Красочный тому пример приводит американский славист, профессор Гарвардского университета Светлана Бойм: в картине А. Лактионова «Переезд на новую квартиру» в разное время вымарывается то фикус, то Сталин, признанные как объекты дурновкусия разных лет.

Даже странно слышать сочувственную радость Гринберга, что советский обыватель защищен от озорной, красочной и умильной эстетики Нормана Рокуэлла, ведь в это время тот самый обыватель существовал в реалиях открыток и плакатов, рядом с которыми графика Роккуэла выглядела торжеством вкуса.

Тогда в отечественной культуре была выбрана стратегическая линия, которой мы успешно придерживаемся по сей день. Она базировалась на массовой полуграмотности, которая тщательно поддерживалась в официальном советском среднем образовании, где место произведениям изобразительного искусства находилось лишь в приложениях к учебникам по русской литературе. Даже не стоит напоминать, как ограничен был их набор и что это были преимущественно работы малоизвестных советских художников ХХ века. Самой яркой из них была картина Ф. Решетникова «Опять двойка» (1952), воплотившая всю тягостную тоску, ассоциировавшуюся с примитивистской однобокостью советской школы.

Чаяньям Ларионова так и не удалось сбыться. Китч, будучи прослойкой между культурой низкой и высокой, планомерно шлифовался, диффузировал и распухал. На его фоне все остальное сделалось незначительным. Нашей реальностью становились маргинализация культуры, бесчувственность к искусству, отсутствие претензий на осмысленность — в общем, дурная бесконечность массового сознания.

Так китч в нашей стране из умозрительного эстетического феномена перерос в образ мышления, в идеологию, в успешный культурный проект, который мы почти незаметно для себя осуществляем. Ко времени Н. Хрущева уже не наблюдалось признаков культурного противостояния, не требовались открытки для демонстрации господства китча в нашей культуре и во всех прочих проявлениях нашей жизни, достаточно было документальных фотографий, например, выразительного снимка с Жаклин Кеннеди и Ниной Хрущевой, сделанного во время официального визита генсека в США в 1959 году.

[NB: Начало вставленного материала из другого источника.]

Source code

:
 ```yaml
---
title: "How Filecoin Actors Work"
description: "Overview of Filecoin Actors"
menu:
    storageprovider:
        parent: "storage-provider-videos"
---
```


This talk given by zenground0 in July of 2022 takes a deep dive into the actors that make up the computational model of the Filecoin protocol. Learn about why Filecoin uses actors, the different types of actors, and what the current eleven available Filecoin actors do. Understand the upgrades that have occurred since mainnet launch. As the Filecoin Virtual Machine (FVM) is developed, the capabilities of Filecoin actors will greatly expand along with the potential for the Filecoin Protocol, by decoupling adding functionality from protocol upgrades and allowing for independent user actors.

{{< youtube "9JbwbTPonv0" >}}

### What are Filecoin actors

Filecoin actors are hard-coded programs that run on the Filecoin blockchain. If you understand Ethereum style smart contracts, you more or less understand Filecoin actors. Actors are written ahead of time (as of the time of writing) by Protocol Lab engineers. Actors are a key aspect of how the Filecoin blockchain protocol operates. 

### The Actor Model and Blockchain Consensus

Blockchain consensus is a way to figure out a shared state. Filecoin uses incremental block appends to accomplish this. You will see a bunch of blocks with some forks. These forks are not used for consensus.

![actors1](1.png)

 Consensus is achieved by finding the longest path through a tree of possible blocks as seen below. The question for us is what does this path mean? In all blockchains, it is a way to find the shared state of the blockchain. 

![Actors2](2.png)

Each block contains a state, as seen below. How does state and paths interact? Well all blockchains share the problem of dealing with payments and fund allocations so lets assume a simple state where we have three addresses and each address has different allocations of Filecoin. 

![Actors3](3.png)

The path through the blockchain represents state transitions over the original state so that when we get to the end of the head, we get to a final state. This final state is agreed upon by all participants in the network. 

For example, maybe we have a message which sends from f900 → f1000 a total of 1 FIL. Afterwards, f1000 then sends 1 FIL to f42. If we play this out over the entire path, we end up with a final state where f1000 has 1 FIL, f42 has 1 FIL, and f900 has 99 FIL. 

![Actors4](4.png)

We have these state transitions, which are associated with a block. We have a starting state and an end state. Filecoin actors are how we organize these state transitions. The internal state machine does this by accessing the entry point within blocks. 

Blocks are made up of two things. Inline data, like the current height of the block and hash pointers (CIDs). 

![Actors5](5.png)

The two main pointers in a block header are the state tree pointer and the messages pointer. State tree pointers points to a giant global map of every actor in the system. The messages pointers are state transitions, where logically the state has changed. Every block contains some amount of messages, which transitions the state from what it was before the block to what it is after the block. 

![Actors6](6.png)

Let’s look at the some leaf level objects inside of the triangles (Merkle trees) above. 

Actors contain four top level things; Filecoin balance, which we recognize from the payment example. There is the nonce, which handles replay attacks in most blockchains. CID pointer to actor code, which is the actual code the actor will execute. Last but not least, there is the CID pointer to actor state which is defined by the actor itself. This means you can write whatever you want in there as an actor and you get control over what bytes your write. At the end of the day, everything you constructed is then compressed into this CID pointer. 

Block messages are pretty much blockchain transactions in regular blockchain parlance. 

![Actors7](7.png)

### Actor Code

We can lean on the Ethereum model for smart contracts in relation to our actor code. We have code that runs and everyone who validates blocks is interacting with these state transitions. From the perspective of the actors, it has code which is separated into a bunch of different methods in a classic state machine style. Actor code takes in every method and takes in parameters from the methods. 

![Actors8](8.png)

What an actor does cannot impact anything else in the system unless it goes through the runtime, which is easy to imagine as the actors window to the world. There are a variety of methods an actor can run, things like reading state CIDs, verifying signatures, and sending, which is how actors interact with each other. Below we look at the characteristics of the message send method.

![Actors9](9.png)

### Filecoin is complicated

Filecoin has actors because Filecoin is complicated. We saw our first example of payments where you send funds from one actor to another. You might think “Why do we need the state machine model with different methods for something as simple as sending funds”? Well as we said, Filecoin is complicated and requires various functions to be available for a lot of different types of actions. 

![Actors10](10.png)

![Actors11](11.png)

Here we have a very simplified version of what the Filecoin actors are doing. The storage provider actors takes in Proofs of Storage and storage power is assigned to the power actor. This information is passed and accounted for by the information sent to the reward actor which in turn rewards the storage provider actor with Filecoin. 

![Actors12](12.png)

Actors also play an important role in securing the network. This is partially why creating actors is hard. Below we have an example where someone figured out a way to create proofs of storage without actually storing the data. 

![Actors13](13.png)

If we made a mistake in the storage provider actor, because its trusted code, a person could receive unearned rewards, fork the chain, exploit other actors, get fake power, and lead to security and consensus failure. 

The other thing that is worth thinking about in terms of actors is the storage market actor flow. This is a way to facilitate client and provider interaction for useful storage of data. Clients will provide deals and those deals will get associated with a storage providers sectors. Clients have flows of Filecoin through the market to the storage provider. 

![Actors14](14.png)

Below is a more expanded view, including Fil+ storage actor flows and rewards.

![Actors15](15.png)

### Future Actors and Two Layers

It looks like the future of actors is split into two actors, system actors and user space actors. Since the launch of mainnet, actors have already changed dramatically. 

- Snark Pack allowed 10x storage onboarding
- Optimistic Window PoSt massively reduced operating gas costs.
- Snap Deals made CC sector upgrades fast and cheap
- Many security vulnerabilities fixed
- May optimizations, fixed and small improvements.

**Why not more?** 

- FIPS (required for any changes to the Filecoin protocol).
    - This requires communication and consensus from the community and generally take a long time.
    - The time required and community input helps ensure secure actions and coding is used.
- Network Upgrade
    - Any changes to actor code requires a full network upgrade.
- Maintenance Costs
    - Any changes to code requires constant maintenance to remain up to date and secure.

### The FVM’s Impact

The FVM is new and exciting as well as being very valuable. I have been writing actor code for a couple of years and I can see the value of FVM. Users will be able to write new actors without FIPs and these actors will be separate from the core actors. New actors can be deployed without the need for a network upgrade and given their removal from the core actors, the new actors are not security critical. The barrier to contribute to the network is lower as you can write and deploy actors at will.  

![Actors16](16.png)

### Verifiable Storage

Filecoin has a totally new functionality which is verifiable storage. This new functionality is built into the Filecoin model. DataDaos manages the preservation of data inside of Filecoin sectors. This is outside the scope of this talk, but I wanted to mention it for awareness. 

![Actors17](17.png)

Справедливости ради стоит отметить, что и сейчас большинство наших сограждан будут умиляться образом простой русской женщины в одежде уборщицы, предпочитая ее чуждой элегантности и непонятной изысканности иной культуры.

Среди нынешних побед китча особенно настораживает безапелляционность, с которой не просто ставятся под сомнение любые оригиналы в искусстве, но они успешно и безболезненно вычитаются из нашей жизни. Признанная сегодня интеллектуальная элита с ее перфорированными представлениями о культуре умудряется демонстрировать свое презрение этой культуре, любовно и старательно дискредитируя любые ценности, робко пытающиеся заявить о себе.

Диагноз нашему массовому зрителю Гринберг поставил еще в 1939 году, признав за нами лишь «поиск живой узнаваемости, чудесности и сочувственности» в стремлении нивелировать разрыв между искусством и жизнью, довольством самоочевидными смыслами и счастливыми находками бесчувственными людьми поддельных переживаний.

Изменений к лучшему за это время, судя по всему, не произошло. Все это лишь объясняет неизменный успех выставок Сальвадора Дали, проходящих в Москве, или же сегодняшний выбор программы обновленного Манежа, делающего ставки, например, на Яей Кусаму с ее радостными божьими коровками, помогающими художнице преодолевать ее синдром навязчивых состояний.

Именно поэтому так остро встает вопрос об элитарности в современном искусстве. Даже штучность для него не очевидна в тяготении к откровенной серийности. Потому весьма сомнительно и то, что корни сегодняшнего русского авангардного искусства следует искать в искусстве авангарда начала ХХ века: невооруженным глазом видно его сродство с эстетикой советского искусства.

Созерцая столь радостный проект «Украшение красивого», полагаю, что мы стремительно движемся к точке невозврата, и эпоха русалок и лебедей уже не будет завершена.